DESIGN

What follows is my best effort in giving the big-ascii-picture of what happens when smd-pull is run. smd-push simply swaps smd-server and smd-client. Note that the sync direction is from smd-server to smd-client, so running them on the opposite hosts inverts the sync direction.

Your mail server           Your laptop
----------------           -----------


      --- sync direction ---> smd-pull
                                |
                                |
smd-server ------- ssh ----- smd-client
    |                           |
    |                           |
  mddiff                     (mddiff)

smd-client uses mddiff only compute sha1 sums, not to compute a diff as smd-server does.

Both endpoints hold a file (the db-file described below) that describes the status of the mailbox on which they previously agreed. The server will compute the difference between the current mailbox status and the previous one on which the client agreed. This diff is sent to the client, that tries to apply it, possibly requesting some data to the server. If the client succeeds, both the server and the client now agree on the new mailbox status.

END USER tools

smd-pull and smd-push

The idea is quite simple.
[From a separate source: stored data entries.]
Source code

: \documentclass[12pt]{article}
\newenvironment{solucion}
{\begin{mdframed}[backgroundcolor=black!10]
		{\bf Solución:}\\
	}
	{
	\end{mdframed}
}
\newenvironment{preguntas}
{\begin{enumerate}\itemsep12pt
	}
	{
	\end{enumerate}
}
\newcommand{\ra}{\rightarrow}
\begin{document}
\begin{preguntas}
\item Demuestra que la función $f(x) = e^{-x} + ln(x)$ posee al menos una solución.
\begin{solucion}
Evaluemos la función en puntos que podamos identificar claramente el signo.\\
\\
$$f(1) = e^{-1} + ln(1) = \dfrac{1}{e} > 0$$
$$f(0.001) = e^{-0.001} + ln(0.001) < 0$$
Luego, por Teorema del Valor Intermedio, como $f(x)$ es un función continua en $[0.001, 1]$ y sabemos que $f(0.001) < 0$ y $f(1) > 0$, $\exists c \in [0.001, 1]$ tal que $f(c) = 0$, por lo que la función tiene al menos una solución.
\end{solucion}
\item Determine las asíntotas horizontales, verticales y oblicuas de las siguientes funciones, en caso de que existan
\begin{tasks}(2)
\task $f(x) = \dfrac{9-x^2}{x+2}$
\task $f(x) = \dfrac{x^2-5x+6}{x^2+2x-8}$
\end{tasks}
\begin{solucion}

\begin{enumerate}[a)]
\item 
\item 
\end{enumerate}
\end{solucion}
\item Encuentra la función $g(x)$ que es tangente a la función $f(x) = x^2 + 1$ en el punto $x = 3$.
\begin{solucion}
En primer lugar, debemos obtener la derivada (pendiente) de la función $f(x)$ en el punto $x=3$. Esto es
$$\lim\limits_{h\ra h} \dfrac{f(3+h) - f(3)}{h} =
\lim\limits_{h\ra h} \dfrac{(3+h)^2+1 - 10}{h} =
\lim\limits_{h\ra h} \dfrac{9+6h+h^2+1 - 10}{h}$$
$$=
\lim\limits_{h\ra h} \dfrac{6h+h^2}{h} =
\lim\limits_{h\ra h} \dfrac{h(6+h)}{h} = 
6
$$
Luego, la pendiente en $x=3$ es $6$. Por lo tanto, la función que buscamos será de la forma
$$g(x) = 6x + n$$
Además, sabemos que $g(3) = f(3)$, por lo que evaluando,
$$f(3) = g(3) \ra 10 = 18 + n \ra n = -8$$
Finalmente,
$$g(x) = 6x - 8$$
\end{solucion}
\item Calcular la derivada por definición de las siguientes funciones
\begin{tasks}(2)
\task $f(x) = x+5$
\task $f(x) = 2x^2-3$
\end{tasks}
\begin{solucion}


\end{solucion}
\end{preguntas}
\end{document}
If === is a double pipe (a pair of pipes, one for stdin and one for stdout), smd-pull simply performs the following

smd-client $CLIENTNAME $MAILBOX === tee log === \
  ssh $SERVERNAME smd-server $CLIENTNAME $MAILBOX

The tee command is used only for logging, and if $DEBUG is false it is replaced by cat. Viceversa smd-push performs what follows

smd-server $CLIENTNAME $MAILBOX === tee log === \
  ssh $SERVERNAME smd-client $CLIENTNAME $MAILBOX

They are both implemented in bash, since their main activity is to redirect standard file descriptors and call other tools, check their exit status and eventually notify the user with an extract of their logs.

smd-loop

The idea is to mimic cron, but retry a failed sync attempt if the given error is transient. smd-client and smd-server output TAGS that specify if the occurred error needs human intervention or not, and also suggest some actions, like retry. smd-loop understands these tags, and gives a second chance to a command that fails with an error that does not require human intervention and for which the suggested action is retry.

It is implemented in bash, since it is mostly a while true loop. Arrays (non POSIX shell compliant) are used to record failures, and give only a second chance to every smd-push or smd-pull command.

smd-applet

To write an hopefully eye-candy applet for GNOME, the language Vala was an intriguing choice, since it is based on smart and sound ideas (that is to avoid the C++ non-standardized calling conventions) to provide a modern object oriented programming language built around gobject and glib. Bindings for GTK+, GConf, libnotify, etc... are available, and require no compiled glue code, just bare text .vapi files.

If you are used to languages where writing bindings is not a trivial task, you'd better look at Vala, where bindings are simple by design.

SERVER/CLIENT interaction

A server software (smd-server) and a client software (smd-client) are respectively used to transmit the diff generated by mddiff and eventually mails header or body, and to apply a diff eventually requesting necessary data to the other endpoint.

Since they mostly implement policies, like deciding if a diff can be applied or not, are implemented in an high level scripting language called Lua. The language choice is almost arbitrary, there are no strong reasons for adopting Lua instead of python or others, but its installation is pretty small and it executes quite fast. Moreover, its syntax is particularly simple, making it understandable to non Lua experts too. Finally, I find it elegant.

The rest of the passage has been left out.